What the exercise asks
The records below hold pictures; please leave those out and retype the rest exactly.

[Data excerpts]
────────────────

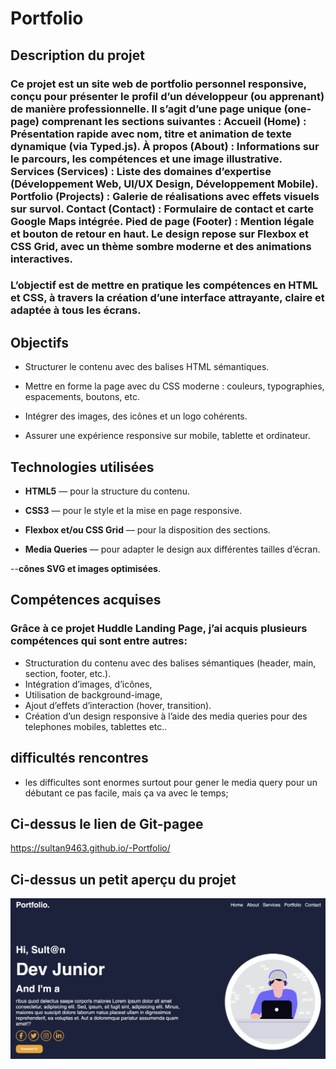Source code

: #  Portfolio

##  Description du projet
### Ce projet est un site web de portfolio personnel responsive, conçu pour présenter le profil d’un développeur (ou apprenant) de manière professionnelle. Il s’agit d’une page unique (one-page) comprenant les sections suivantes : Accueil (Home) : Présentation rapide avec nom, titre et animation de texte dynamique (via Typed.js). À propos (About) : Informations sur le parcours, les compétences et une image illustrative. Services (Services) : Liste des domaines d’expertise (Développement Web, UI/UX Design, Développement Mobile). Portfolio (Projects) : Galerie de réalisations avec effets visuels sur survol. Contact (Contact) : Formulaire de contact et carte Google Maps intégrée. Pied de page (Footer) : Mention légale et bouton de retour en haut. Le design repose sur Flexbox et CSS Grid, avec un thème sombre moderne et des animations interactives.
### L’objectif est de mettre en pratique les compétences en HTML et CSS, à travers la création d’une interface attrayante, claire et adaptée à tous les écrans.
## Objectifs
- Structurer le contenu avec des balises HTML sémantiques.

- Mettre en forme la page avec du CSS moderne : couleurs, typographies, espacements, boutons, etc.

- Intégrer des images, des icônes et un logo cohérents.

- Assurer une expérience responsive sur mobile, tablette et ordinateur.

## Technologies utilisées
- **HTML5** — pour la structure du contenu.

- **CSS3** — pour le style et la mise en page responsive.

- **Flexbox et/ou CSS Grid**  — pour la disposition des sections.

- **Media Queries**  — pour adapter le design aux différentes tailles d’écran.

--**cônes SVG et images optimisées**.

## Compétences acquises 
### Grâce à ce projet Huddle Landing Page, j’ai acquis plusieurs compétences qui sont entre autres: 
- Structuration du contenu avec des balises sémantiques (header, main, section, footer, etc.).
- Intégration d’images, d’icônes,
- Utilisation de background-image,
- Ajout d’effets d’interaction (hover, transition).
- Création d’un design responsive à l’aide des media queries pour des telephones mobiles, tablettes etc..
## difficultés rencontres 
- les difficultes sont enormes surtout pour gener le media query pour un débutant ce pas facile, mais ça va avec le temps; 
## Ci-dessus le lien de Git-pagee 
https://sultan9463.github.io/-Portfolio/
## Ci-dessus un petit aperçu du projet
![capture](./images/Capture%20d’écran%202025-10-31%20à%2022.56.20.png)




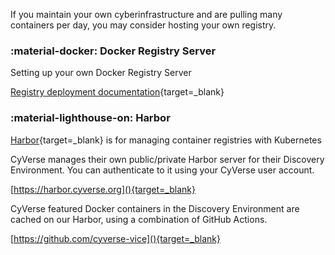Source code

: If you maintain your own cyberinfrastructure and are pulling many containers per day, you may consider hosting your own registry.

### :material-docker: Docker Registry Server

Setting up your own Docker Registry Server 

[Registry deployment documentation](https://docs.docker.com/registry/deploying/){target=_blank}

### :material-lighthouse-on: Harbor

[Harbor](https://goharbor.io/){target=_blank} is for managing container registries with Kubernetes

CyVerse manages their own public/private Harbor server for their Discovery Environment. You can authenticate to it using your CyVerse user account.

[https://harbor.cyverse.org](){target=_blank}

CyVerse featured Docker containers in the Discovery Environment are cached on our Harbor, using a combination of GitHub Actions.

[https://github.com/cyverse-vice](){target=_blank} 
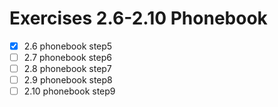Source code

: # Exercises 2.6-2.10 Phonebook
- [X] 2.6 phonebook step5
- [ ] 2.7 phonebook step6
- [ ] 2.8 phonebook step7
- [ ] 2.9 phonebook step8
- [ ] 2.10 phonebook step9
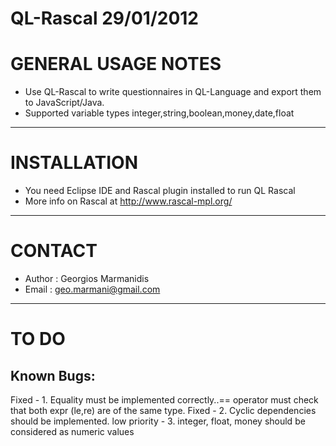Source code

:QL-Rascal 29/01/2012
========================

GENERAL USAGE NOTES
======================
 - Use QL-Rascal to write questionnaires in QL-Language and export them to JavaScript/Java.
 - Supported variable types integer,string,boolean,money,date,float

----------------------

INSTALLATION
======================
 - You need Eclipse IDE and Rascal plugin installed to run QL Rascal
 - More info on Rascal at http://www.rascal-mpl.org/

----------------------

CONTACT
======================
 - Author : Georgios Marmanidis
 - Email  : geo.marmani@gmail.com

----------------------

TO DO
======================

Known Bugs:
-----------
   Fixed - 1. Equality must be implemented correctly..== operator must check that both expr (le,re) are of the same type.
   Fixed - 2. Cyclic dependencies should be implemented.
   low priority - 3. integer, float, money should be considered as numeric values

────────────────

Answer box
Source code

: #  Portfolio

##  Description du projet
### Ce projet est un site web de portfolio personnel responsive, conçu pour présenter le profil d’un développeur (ou apprenant) de manière professionnelle. Il s’agit d’une page unique (one-page) comprenant les sections suivantes : Accueil (Home) : Présentation rapide avec nom, titre et animation de texte dynamique (via Typed.js). À propos (About) : Informations sur le parcours, les compétences et une image illustrative. Services (Services) : Liste des domaines d’expertise (Développement Web, UI/UX Design, Développement Mobile). Portfolio (Projects) : Galerie de réalisations avec effets visuels sur survol. Contact (Contact) : Formulaire de contact et carte Google Maps intégrée. Pied de page (Footer) : Mention légale et bouton de retour en haut. Le design repose sur Flexbox et CSS Grid, avec un thème sombre moderne et des animations interactives.
### L’objectif est de mettre en pratique les compétences en HTML et CSS, à travers la création d’une interface attrayante, claire et adaptée à tous les écrans.
## Objectifs
- Structurer le contenu avec des balises HTML sémantiques.

- Mettre en forme la page avec du CSS moderne : couleurs, typographies, espacements, boutons, etc.

- Intégrer des images, des icônes et un logo cohérents.

- Assurer une expérience responsive sur mobile, tablette et ordinateur.

## Technologies utilisées
- **HTML5** — pour la structure du contenu.

- **CSS3** — pour le style et la mise en page responsive.

- **Flexbox et/ou CSS Grid**  — pour la disposition des sections.

- **Media Queries**  — pour adapter le design aux différentes tailles d’écran.

--**cônes SVG et images optimisées**.

## Compétences acquises 
### Grâce à ce projet Huddle Landing Page, j’ai acquis plusieurs compétences qui sont entre autres: 
- Structuration du contenu avec des balises sémantiques (header, main, section, footer, etc.).
- Intégration d’images, d’icônes,
- Utilisation de background-image,
- Ajout d’effets d’interaction (hover, transition).
- Création d’un design responsive à l’aide des media queries pour des telephones mobiles, tablettes etc..
## difficultés rencontres 
- les difficultes sont enormes surtout pour gener le media query pour un débutant ce pas facile, mais ça va avec le temps; 
## Ci-dessus le lien de Git-pagee 
https://sultan9463.github.io/-Portfolio/
## Ci-dessus un petit aperçu du projet
![capture](./images/Capture%20d’écran%202025-10-31%20à%2022.56.20.png)




Source code

: If you maintain your own cyberinfrastructure and are pulling many containers per day, you may consider hosting your own registry.

### :material-docker: Docker Registry Server

Setting up your own Docker Registry Server 

[Registry deployment documentation](https://docs.docker.com/registry/deploying/){target=_blank}

### :material-lighthouse-on: Harbor

[Harbor](https://goharbor.io/){target=_blank} is for managing container registries with Kubernetes

CyVerse manages their own public/private Harbor server for their Discovery Environment. You can authenticate to it using your CyVerse user account.

[https://harbor.cyverse.org](){target=_blank}

CyVerse featured Docker containers in the Discovery Environment are cached on our Harbor, using a combination of GitHub Actions.

[https://github.com/cyverse-vice](){target=_blank} 
Source code

: # Exercises 2.6-2.10 Phonebook
- [X] 2.6 phonebook step5
- [ ] 2.7 phonebook step6
- [ ] 2.8 phonebook step7
- [ ] 2.9 phonebook step8
- [ ] 2.10 phonebook step9
Source code

:QL-Rascal 29/01/2012
========================

GENERAL USAGE NOTES
======================
 - Use QL-Rascal to write questionnaires in QL-Language and export them to JavaScript/Java.
 - Supported variable types integer,string,boolean,money,date,float

----------------------

INSTALLATION
======================
 - You need Eclipse IDE and Rascal plugin installed to run QL Rascal
 - More info on Rascal at http://www.rascal-mpl.org/

----------------------

CONTACT
======================
 - Author : Georgios Marmanidis
 - Email  : geo.marmani@gmail.com

----------------------

TO DO
======================

Known Bugs:
-----------
   Fixed - 1. Equality must be implemented correctly..== operator must check that both expr (le,re) are of the same type.
   Fixed - 2. Cyclic dependencies should be implemented.
   low priority - 3. integer, float, money should be considered as numeric values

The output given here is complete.